While integrative approaches will most likely gain in importance in the coming years, thanks to increasing computational expertise and computational power in the field, another challenge will be to uncouple the likely different epigenetic mechanisms of ageing in different tissues or even cell types. Current approaches often still focus on a specific tissue, if not a whole organ. However, the epigenetic patterns of histone modifications vary greatly between specific cell types. The bivalent domains mentioned above, or the enhancers, present a drastically different make-up in different cell types. This suggests that also the changes acquired during ageing might be of different nature. Profiling of whole organs or tissues, although important, might only monitor the average of the cell populations within the organ and thus miss subtle, cell type-specific changes. While it seems obvious in mammals, it is also important in small model organisms: Pu et al. and others used germlineless worms in their ageing research, because of the dramatic changes that occur in the germline during adulthood, which could mask the somatic epigenetic changes [45•]. Therefore, it will be of high importance in the coming years to investigate the mechanisms of ageing in specific, selected cellular populations.
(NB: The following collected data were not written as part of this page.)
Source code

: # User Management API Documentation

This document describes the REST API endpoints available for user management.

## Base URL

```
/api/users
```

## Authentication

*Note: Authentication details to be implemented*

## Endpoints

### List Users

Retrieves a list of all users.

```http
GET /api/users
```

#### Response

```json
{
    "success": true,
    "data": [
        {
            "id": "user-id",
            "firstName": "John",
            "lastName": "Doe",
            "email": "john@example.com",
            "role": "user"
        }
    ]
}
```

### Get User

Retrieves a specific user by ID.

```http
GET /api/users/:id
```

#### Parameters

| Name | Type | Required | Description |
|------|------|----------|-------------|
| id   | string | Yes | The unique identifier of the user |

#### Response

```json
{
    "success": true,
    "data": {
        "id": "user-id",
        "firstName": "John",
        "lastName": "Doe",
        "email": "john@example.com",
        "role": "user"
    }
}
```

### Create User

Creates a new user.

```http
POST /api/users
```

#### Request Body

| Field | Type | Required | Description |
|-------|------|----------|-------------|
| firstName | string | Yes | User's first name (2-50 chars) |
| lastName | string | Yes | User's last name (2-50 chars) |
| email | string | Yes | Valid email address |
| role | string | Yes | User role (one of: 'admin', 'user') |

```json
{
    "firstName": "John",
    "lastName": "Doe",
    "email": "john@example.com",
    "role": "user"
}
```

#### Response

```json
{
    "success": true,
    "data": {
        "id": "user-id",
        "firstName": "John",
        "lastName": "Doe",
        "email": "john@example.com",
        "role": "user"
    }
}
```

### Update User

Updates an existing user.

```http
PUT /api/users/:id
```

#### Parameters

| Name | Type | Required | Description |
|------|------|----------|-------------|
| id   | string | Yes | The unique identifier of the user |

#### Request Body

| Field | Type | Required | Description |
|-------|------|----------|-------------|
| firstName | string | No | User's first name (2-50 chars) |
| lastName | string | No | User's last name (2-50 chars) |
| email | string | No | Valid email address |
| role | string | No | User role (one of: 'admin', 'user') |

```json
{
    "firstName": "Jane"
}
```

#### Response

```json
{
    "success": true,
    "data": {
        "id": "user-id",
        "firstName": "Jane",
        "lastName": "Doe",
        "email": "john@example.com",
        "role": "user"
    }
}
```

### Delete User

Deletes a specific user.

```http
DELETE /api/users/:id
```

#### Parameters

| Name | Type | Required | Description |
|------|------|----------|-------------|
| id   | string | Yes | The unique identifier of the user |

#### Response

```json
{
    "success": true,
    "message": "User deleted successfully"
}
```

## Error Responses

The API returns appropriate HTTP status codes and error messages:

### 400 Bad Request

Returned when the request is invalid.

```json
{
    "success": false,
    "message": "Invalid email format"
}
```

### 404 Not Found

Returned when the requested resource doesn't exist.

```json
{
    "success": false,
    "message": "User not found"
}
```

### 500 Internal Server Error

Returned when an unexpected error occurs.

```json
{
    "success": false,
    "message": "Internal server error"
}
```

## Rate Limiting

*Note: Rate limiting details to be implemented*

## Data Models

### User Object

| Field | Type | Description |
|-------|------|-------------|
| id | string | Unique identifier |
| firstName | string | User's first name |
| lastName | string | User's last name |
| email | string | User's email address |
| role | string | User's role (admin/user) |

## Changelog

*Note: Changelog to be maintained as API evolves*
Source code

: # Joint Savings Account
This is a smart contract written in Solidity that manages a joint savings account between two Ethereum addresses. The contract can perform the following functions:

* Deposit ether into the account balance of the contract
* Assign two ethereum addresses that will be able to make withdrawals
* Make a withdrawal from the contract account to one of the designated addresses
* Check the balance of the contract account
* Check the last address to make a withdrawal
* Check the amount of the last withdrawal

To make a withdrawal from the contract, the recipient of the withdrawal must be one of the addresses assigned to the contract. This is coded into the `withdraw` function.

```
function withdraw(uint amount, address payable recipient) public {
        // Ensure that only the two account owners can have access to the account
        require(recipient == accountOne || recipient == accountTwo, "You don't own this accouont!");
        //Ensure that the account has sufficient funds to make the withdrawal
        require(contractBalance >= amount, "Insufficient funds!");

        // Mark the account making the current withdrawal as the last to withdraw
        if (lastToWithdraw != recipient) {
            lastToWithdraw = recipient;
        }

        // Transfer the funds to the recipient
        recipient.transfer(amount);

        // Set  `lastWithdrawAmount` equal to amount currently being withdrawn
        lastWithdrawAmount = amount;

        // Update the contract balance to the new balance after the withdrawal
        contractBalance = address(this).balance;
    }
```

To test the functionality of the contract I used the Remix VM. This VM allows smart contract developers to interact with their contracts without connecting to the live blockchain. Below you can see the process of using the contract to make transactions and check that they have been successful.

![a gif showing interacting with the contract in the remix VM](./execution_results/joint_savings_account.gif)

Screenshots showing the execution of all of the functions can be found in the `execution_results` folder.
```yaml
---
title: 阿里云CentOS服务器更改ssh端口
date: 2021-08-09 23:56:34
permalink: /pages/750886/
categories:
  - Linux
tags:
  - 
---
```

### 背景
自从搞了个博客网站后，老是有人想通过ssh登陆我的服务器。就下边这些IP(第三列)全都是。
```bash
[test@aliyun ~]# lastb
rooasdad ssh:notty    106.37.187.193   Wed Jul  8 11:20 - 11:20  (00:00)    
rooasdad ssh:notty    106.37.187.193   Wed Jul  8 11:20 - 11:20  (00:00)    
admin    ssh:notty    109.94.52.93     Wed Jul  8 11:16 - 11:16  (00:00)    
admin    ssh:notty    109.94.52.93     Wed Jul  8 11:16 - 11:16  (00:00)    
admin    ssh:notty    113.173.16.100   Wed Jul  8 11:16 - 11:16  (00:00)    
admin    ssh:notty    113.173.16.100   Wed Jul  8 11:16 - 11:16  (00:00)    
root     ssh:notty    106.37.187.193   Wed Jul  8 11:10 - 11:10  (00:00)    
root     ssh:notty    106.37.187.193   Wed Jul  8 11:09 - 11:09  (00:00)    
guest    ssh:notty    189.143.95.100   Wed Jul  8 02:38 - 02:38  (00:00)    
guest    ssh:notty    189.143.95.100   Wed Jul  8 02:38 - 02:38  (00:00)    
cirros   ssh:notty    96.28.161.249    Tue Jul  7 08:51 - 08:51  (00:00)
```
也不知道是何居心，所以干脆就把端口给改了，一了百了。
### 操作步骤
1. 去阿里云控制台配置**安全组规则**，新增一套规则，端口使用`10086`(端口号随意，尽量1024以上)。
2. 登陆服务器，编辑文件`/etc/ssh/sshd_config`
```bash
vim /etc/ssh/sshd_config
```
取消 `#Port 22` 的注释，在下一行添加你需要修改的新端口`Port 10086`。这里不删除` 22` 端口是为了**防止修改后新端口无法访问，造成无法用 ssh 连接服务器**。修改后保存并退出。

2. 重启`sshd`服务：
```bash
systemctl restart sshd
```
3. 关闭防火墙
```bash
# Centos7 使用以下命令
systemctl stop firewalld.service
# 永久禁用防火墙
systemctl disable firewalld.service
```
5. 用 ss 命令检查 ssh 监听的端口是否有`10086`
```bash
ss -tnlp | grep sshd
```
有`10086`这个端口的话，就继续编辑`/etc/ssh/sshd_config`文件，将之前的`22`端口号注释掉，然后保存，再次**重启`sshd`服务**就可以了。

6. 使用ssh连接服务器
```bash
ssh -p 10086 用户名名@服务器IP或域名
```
While methods are in place to achieve the population-level cellular resolution, e.g., fluorescence-activated cell sorting (FACS), there remains a challenge of working with very low cell numbers those populations might consist of. Traditionally, many methods, especially ChIP, required very high inputs. Methods have now been developed to perform DNA methylation, RNA-seq, and even ChIP-seq experiments with cellular inputs reaching down to a single cell, accompanied by development of computational approaches and tools enabling the analysis [114, 115, 116, 117, 118, 119, 120]. The establishment of the single-cell techniques will also permit the next step forward: investigating the dynamics of epigenetic modifications of single cells in seemingly uniform cellular populations [114, 119].
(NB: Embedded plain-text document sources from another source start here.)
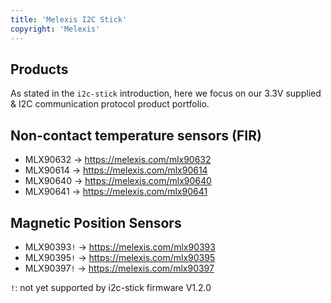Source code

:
 ```yaml
---
title: 'Melexis I2C Stick'
copyright: 'Melexis'
---
```


## Products

As stated in the `i2c-stick` introduction, here we focus on our 3.3V supplied & I2C communication protocol product portfolio.

## Non-contact temperature sensors (FIR)

- MLX90632 -> https://melexis.com/mlx90632
- MLX90614 -> https://melexis.com/mlx90614
- MLX90640 -> https://melexis.com/mlx90640
- MLX90641 -> https://melexis.com/mlx90641

## Magnetic Position Sensors

- MLX90393`!` -> https://melexis.com/mlx90393
- MLX90395`!` -> https://melexis.com/mlx90395
- MLX90397`!` -> https://melexis.com/mlx90397

`!`: not yet supported by i2c-stick firmware V1.2.0

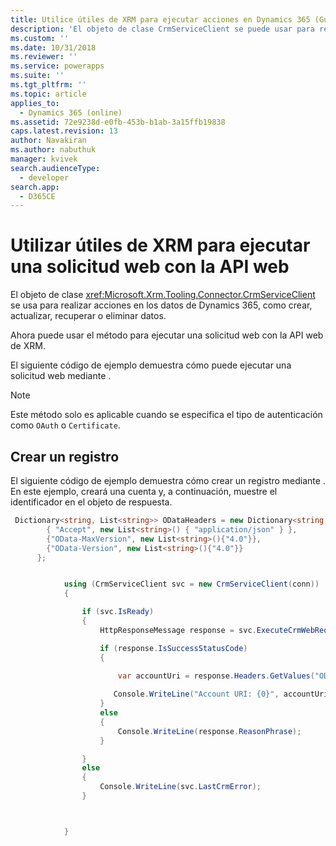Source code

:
 ```yaml
---
title: Utilice útiles de XRM para ejecutar acciones en Dynamics 365 (Guía para desarrolladores de Dynamics 365 Customer Engagement) | MicrosoftDocs
description: 'El objeto de clase CrmServiceClient se puede usar para realizar, crear, recuperar, actualizar y eliminar operaciones de datos de Dynamics 365'
ms.custom: ''
ms.date: 10/31/2018
ms.reviewer: ''
ms.service: powerapps
ms.suite: ''
ms.tgt_pltfrm: ''
ms.topic: article
applies_to:
  - Dynamics 365 (online)
ms.assetid: 72e9238d-e0fb-453b-b1ab-3a15ffb19838
caps.latest.revision: 13
author: Navakiran
ms.author: nabuthuk
manager: kvivek
search.audienceType:
  - developer
search.app:
  - D365CE
---
```

# <a name="use-xrm-tooling-to-execute-a-web-request-against-web-api"></a>Utilizar útiles de XRM para ejecutar una solicitud web con la API web

El objeto de clase <xref:Microsoft.Xrm.Tooling.Connector.CrmServiceClient> se usa para realizar acciones en los datos de Dynamics 365, como crear, actualizar, recuperar o eliminar datos.

Ahora puede usar el <!--<xref:Microsoft.Xrm.Tooling.Connector.CrmServiceClient>.<xref:Microsoft.Xrm.Tooling.Connector.CrmServiceClient.ExecuteCrmWebRequest>--> método para ejecutar una solicitud web con la API web de XRM.

El siguiente código de ejemplo demuestra cómo puede ejecutar una solicitud web mediante <!--<xref:Microsoft.Xrm.Tooling.Connector.CrmServiceClient.ExecuteCrmWebRequest>--> . 

>[!NOTE]
> Este método solo es aplicable cuando se especifica el tipo de autenticación como `OAuth` o `Certificate`.

## <a name="create-a-record"></a>Crear un registro
El siguiente código de ejemplo demuestra cómo crear un registro mediante <!--<xref:Microsoft.Xrm.Tooling.Connector.CrmServiceClient>.<xref:Microsoft.Xrm.Tooling.Connector.CrmServiceClient.ExecuteCrmWebRequest>--> . En este ejemplo, creará una cuenta y, a continuación, muestre el identificador en el objeto de respuesta.  

```csharp
 Dictionary<string, List<string>> ODataHeaders = new Dictionary<string, List<string>>() {
        { "Accept", new List<string>() { "application/json" } },
        {"OData-MaxVersion", new List<string>(){"4.0"}},
        {"OData-Version", new List<string>(){"4.0"}}
      };


            using (CrmServiceClient svc = new CrmServiceClient(conn))
            {

                if (svc.IsReady)
                {
                    HttpResponseMessage response = svc.ExecuteCrmWebRequest(HttpMethod.Get, "accounts?$select=name", "{ \"name\":\"Test Account\"}", ODataHeaders, "application/json");

                    if (response.IsSuccessStatusCode)
                    {
                        
                        var accountUri = response.Headers.GetValues("OData-EntityId").FirstOrDefault();

                       Console.WriteLine("Account URI: {0}", accountUri);
                    }
                    else
                    {
                        Console.WriteLine(response.ReasonPhrase);
                    }

                }
                else
                {
                    Console.WriteLine(svc.LastCrmError);
                }



            }
```

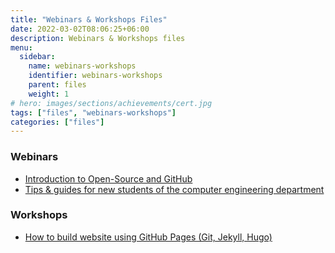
 ```yaml
---
title: "Webinars & Workshops Files"
date: 2022-03-02T08:06:25+06:00
description: Webinars & Workshops files
menu:
  sidebar:
    name: webinars-workshops
    identifier: webinars-workshops
    parent: files
    weight: 1
# hero: images/sections/achievements/cert.jpg
tags: ["files", "webinars-workshops"]
categories: ["files"]
---
```


### Webinars
- [Introduction to Open-Source and GitHub](github.pdf)
- [Tips & guides for new students of the computer engineering department](newcomers.pdf)

### Workshops
- [How to build website using GitHub Pages (Git, Jekyll, Hugo)](git-merged.pdf)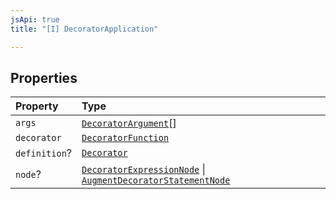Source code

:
 ```yaml
---
jsApi: true
title: "[I] DecoratorApplication"

---
```

## Properties

| Property | Type |
| :------ | :------ |
| `args` | [`DecoratorArgument`](Interface.DecoratorArgument.md)[] |
| `decorator` | [`DecoratorFunction`](Interface.DecoratorFunction.md) |
| `definition`? | [`Decorator`](Interface.Decorator.md) |
| `node`? | [`DecoratorExpressionNode`](Interface.DecoratorExpressionNode.md) \| [`AugmentDecoratorStatementNode`](Interface.AugmentDecoratorStatementNode.md) |
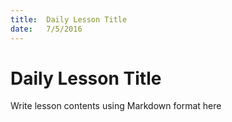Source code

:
 ```yaml
---
title:  Daily Lesson Title
date:   7/5/2016
---
```


# Daily Lesson Title

Write lesson contents using Markdown format here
The research of recent years has established links between histone modifications and ageing or lifespan regulation. However, the pool of histone mark candidates involved in ageing is growing and future investigation of the new ageing-associated histone marks, as well as integration of epigenetic data with other areas of cellular activity, will be important to reveal a systems biology mechanism of ageing.
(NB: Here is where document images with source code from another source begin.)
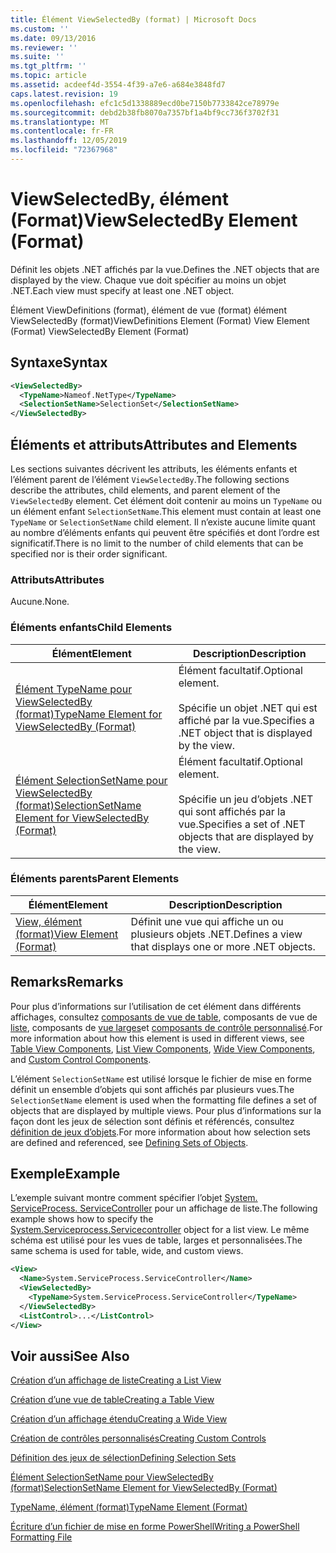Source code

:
 ```yaml
---
title: Élément ViewSelectedBy (format) | Microsoft Docs
ms.custom: ''
ms.date: 09/13/2016
ms.reviewer: ''
ms.suite: ''
ms.tgt_pltfrm: ''
ms.topic: article
ms.assetid: acdeef4d-3554-4f39-a7e6-a684e3848fd7
caps.latest.revision: 19
ms.openlocfilehash: efc1c5d1338889ecd0be7150b7733842ce78979e
ms.sourcegitcommit: debd2b38fb8070a7357bf1a4bf9cc736f3702f31
ms.translationtype: MT
ms.contentlocale: fr-FR
ms.lasthandoff: 12/05/2019
ms.locfileid: "72367968"
---
```

# <a name="viewselectedby-element-format"></a><span data-ttu-id="a04bd-102">ViewSelectedBy, élément (Format)</span><span class="sxs-lookup"><span data-stu-id="a04bd-102">ViewSelectedBy Element (Format)</span></span>

<span data-ttu-id="a04bd-103">Définit les objets .NET affichés par la vue.</span><span class="sxs-lookup"><span data-stu-id="a04bd-103">Defines the .NET objects that are displayed by the view.</span></span> <span data-ttu-id="a04bd-104">Chaque vue doit spécifier au moins un objet .NET.</span><span class="sxs-lookup"><span data-stu-id="a04bd-104">Each view must specify at least one .NET object.</span></span>

<span data-ttu-id="a04bd-105">Élément ViewDefinitions (format), élément de vue (format) élément ViewSelectedBy (format)</span><span class="sxs-lookup"><span data-stu-id="a04bd-105">ViewDefinitions Element (Format) View Element (Format) ViewSelectedBy Element (Format)</span></span>

## <a name="syntax"></a><span data-ttu-id="a04bd-106">Syntaxe</span><span class="sxs-lookup"><span data-stu-id="a04bd-106">Syntax</span></span>

```xml
<ViewSelectedBy>
  <TypeName>Nameof.NetType</TypeName>
  <SelectionSetName>SelectionSet</SelectionSetName>
</ViewSelectedBy>
```

## <a name="attributes-and-elements"></a><span data-ttu-id="a04bd-107">Éléments et attributs</span><span class="sxs-lookup"><span data-stu-id="a04bd-107">Attributes and Elements</span></span>

<span data-ttu-id="a04bd-108">Les sections suivantes décrivent les attributs, les éléments enfants et l’élément parent de l’élément `ViewSelectedBy`.</span><span class="sxs-lookup"><span data-stu-id="a04bd-108">The following sections describe the attributes, child elements, and parent element of the `ViewSelectedBy` element.</span></span> <span data-ttu-id="a04bd-109">Cet élément doit contenir au moins un `TypeName` ou un élément enfant `SelectionSetName`.</span><span class="sxs-lookup"><span data-stu-id="a04bd-109">This element must contain at least one `TypeName` or `SelectionSetName` child element.</span></span> <span data-ttu-id="a04bd-110">Il n’existe aucune limite quant au nombre d’éléments enfants qui peuvent être spécifiés et dont l’ordre est significatif.</span><span class="sxs-lookup"><span data-stu-id="a04bd-110">There is no limit to the number of child elements that can be specified nor is their order significant.</span></span>

### <a name="attributes"></a><span data-ttu-id="a04bd-111">Attributs</span><span class="sxs-lookup"><span data-stu-id="a04bd-111">Attributes</span></span>

<span data-ttu-id="a04bd-112">Aucune.</span><span class="sxs-lookup"><span data-stu-id="a04bd-112">None.</span></span>

### <a name="child-elements"></a><span data-ttu-id="a04bd-113">Éléments enfants</span><span class="sxs-lookup"><span data-stu-id="a04bd-113">Child Elements</span></span>

|<span data-ttu-id="a04bd-114">Élément</span><span class="sxs-lookup"><span data-stu-id="a04bd-114">Element</span></span>|<span data-ttu-id="a04bd-115">Description</span><span class="sxs-lookup"><span data-stu-id="a04bd-115">Description</span></span>|
|-------------|-----------------|
|[<span data-ttu-id="a04bd-116">Élément TypeName pour ViewSelectedBy (format)</span><span class="sxs-lookup"><span data-stu-id="a04bd-116">TypeName Element for ViewSelectedBy (Format)</span></span>](./typename-element-for-viewselectedby-format.md)|<span data-ttu-id="a04bd-117">Élément facultatif.</span><span class="sxs-lookup"><span data-stu-id="a04bd-117">Optional element.</span></span><br /><br /> <span data-ttu-id="a04bd-118">Spécifie un objet .NET qui est affiché par la vue.</span><span class="sxs-lookup"><span data-stu-id="a04bd-118">Specifies a .NET object that is displayed by the view.</span></span>|
|[<span data-ttu-id="a04bd-119">Élément SelectionSetName pour ViewSelectedBy (format)</span><span class="sxs-lookup"><span data-stu-id="a04bd-119">SelectionSetName Element for ViewSelectedBy (Format)</span></span>](./selectionsetname-element-for-viewselectedby-format.md)|<span data-ttu-id="a04bd-120">Élément facultatif.</span><span class="sxs-lookup"><span data-stu-id="a04bd-120">Optional element.</span></span><br /><br /> <span data-ttu-id="a04bd-121">Spécifie un jeu d’objets .NET qui sont affichés par la vue.</span><span class="sxs-lookup"><span data-stu-id="a04bd-121">Specifies a set of .NET objects that are displayed by the view.</span></span>|

### <a name="parent-elements"></a><span data-ttu-id="a04bd-122">Éléments parents</span><span class="sxs-lookup"><span data-stu-id="a04bd-122">Parent Elements</span></span>

|<span data-ttu-id="a04bd-123">Élément</span><span class="sxs-lookup"><span data-stu-id="a04bd-123">Element</span></span>|<span data-ttu-id="a04bd-124">Description</span><span class="sxs-lookup"><span data-stu-id="a04bd-124">Description</span></span>|
|-------------|-----------------|
|[<span data-ttu-id="a04bd-125">View, élément (format)</span><span class="sxs-lookup"><span data-stu-id="a04bd-125">View Element (Format)</span></span>](./view-element-format.md)|<span data-ttu-id="a04bd-126">Définit une vue qui affiche un ou plusieurs objets .NET.</span><span class="sxs-lookup"><span data-stu-id="a04bd-126">Defines a view that displays one or more .NET objects.</span></span>|

## <a name="remarks"></a><span data-ttu-id="a04bd-127">Remarks</span><span class="sxs-lookup"><span data-stu-id="a04bd-127">Remarks</span></span>

<span data-ttu-id="a04bd-128">Pour plus d’informations sur l’utilisation de cet élément dans différents affichages, consultez [composants de vue de table](./creating-a-table-view.md), composants de vue de [liste](./creating-a-list-view.md), composants de [vue larges](./creating-a-wide-view.md)et [composants de contrôle personnalisé](./creating-custom-controls.md).</span><span class="sxs-lookup"><span data-stu-id="a04bd-128">For more information about how this element is used in different views, see [Table View Components](./creating-a-table-view.md), [List View Components](./creating-a-list-view.md), [Wide View Components](./creating-a-wide-view.md), and [Custom Control Components](./creating-custom-controls.md).</span></span>

<span data-ttu-id="a04bd-129">L’élément `SelectionSetName` est utilisé lorsque le fichier de mise en forme définit un ensemble d’objets qui sont affichés par plusieurs vues.</span><span class="sxs-lookup"><span data-stu-id="a04bd-129">The `SelectionSetName` element is used when the formatting file defines a set of objects that are displayed by multiple views.</span></span> <span data-ttu-id="a04bd-130">Pour plus d’informations sur la façon dont les jeux de sélection sont définis et référencés, consultez [définition de jeux d’objets](./defining-selection-sets.md).</span><span class="sxs-lookup"><span data-stu-id="a04bd-130">For more information about how selection sets are defined and referenced, see [Defining Sets of Objects](./defining-selection-sets.md).</span></span>

## <a name="example"></a><span data-ttu-id="a04bd-131">Exemple</span><span class="sxs-lookup"><span data-stu-id="a04bd-131">Example</span></span>

<span data-ttu-id="a04bd-132">L’exemple suivant montre comment spécifier l’objet [System. ServiceProcess. ServiceController](/dotnet/api/System.ServiceProcess.ServiceController) pour un affichage de liste.</span><span class="sxs-lookup"><span data-stu-id="a04bd-132">The following example shows how to specify the [System.Serviceprocess.Servicecontroller](/dotnet/api/System.ServiceProcess.ServiceController) object for a list view.</span></span> <span data-ttu-id="a04bd-133">Le même schéma est utilisé pour les vues de table, larges et personnalisées.</span><span class="sxs-lookup"><span data-stu-id="a04bd-133">The same schema is used for table, wide, and custom views.</span></span>

```xml
<View>
  <Name>System.ServiceProcess.ServiceController</Name>
  <ViewSelectedBy>
    <TypeName>System.ServiceProcess.ServiceController</TypeName>
  </ViewSelectedBy>
  <ListControl>...</ListControl>
</View>
```

## <a name="see-also"></a><span data-ttu-id="a04bd-134">Voir aussi</span><span class="sxs-lookup"><span data-stu-id="a04bd-134">See Also</span></span>

[<span data-ttu-id="a04bd-135">Création d’un affichage de liste</span><span class="sxs-lookup"><span data-stu-id="a04bd-135">Creating a List View</span></span>](./creating-a-list-view.md)

[<span data-ttu-id="a04bd-136">Création d’une vue de table</span><span class="sxs-lookup"><span data-stu-id="a04bd-136">Creating a Table View</span></span>](./creating-a-table-view.md)

[<span data-ttu-id="a04bd-137">Création d’un affichage étendu</span><span class="sxs-lookup"><span data-stu-id="a04bd-137">Creating a Wide View</span></span>](./creating-a-wide-view.md)

[<span data-ttu-id="a04bd-138">Création de contrôles personnalisés</span><span class="sxs-lookup"><span data-stu-id="a04bd-138">Creating Custom Controls</span></span>](./creating-custom-controls.md)

[<span data-ttu-id="a04bd-139">Définition des jeux de sélection</span><span class="sxs-lookup"><span data-stu-id="a04bd-139">Defining Selection Sets</span></span>](./defining-selection-sets.md)

[<span data-ttu-id="a04bd-140">Élément SelectionSetName pour ViewSelectedBy (format)</span><span class="sxs-lookup"><span data-stu-id="a04bd-140">SelectionSetName Element for ViewSelectedBy (Format)</span></span>](./selectionsetname-element-for-viewselectedby-format.md)

[<span data-ttu-id="a04bd-141">TypeName, élément (format)</span><span class="sxs-lookup"><span data-stu-id="a04bd-141">TypeName Element (Format)</span></span>](./typename-element-for-viewselectedby-format.md)

[<span data-ttu-id="a04bd-142">Écriture d’un fichier de mise en forme PowerShell</span><span class="sxs-lookup"><span data-stu-id="a04bd-142">Writing a PowerShell Formatting File</span></span>](./writing-a-powershell-formatting-file.md)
The current understanding of the role that the changes in histone modifications play in ageing is not complete. In many cases, conflicting reports are present in regard to the presence or direction of change in the levels of particular histone marks during ageing. However, their functional role in promoting or restraining longevity is often clearly indicated by studies in mutant models.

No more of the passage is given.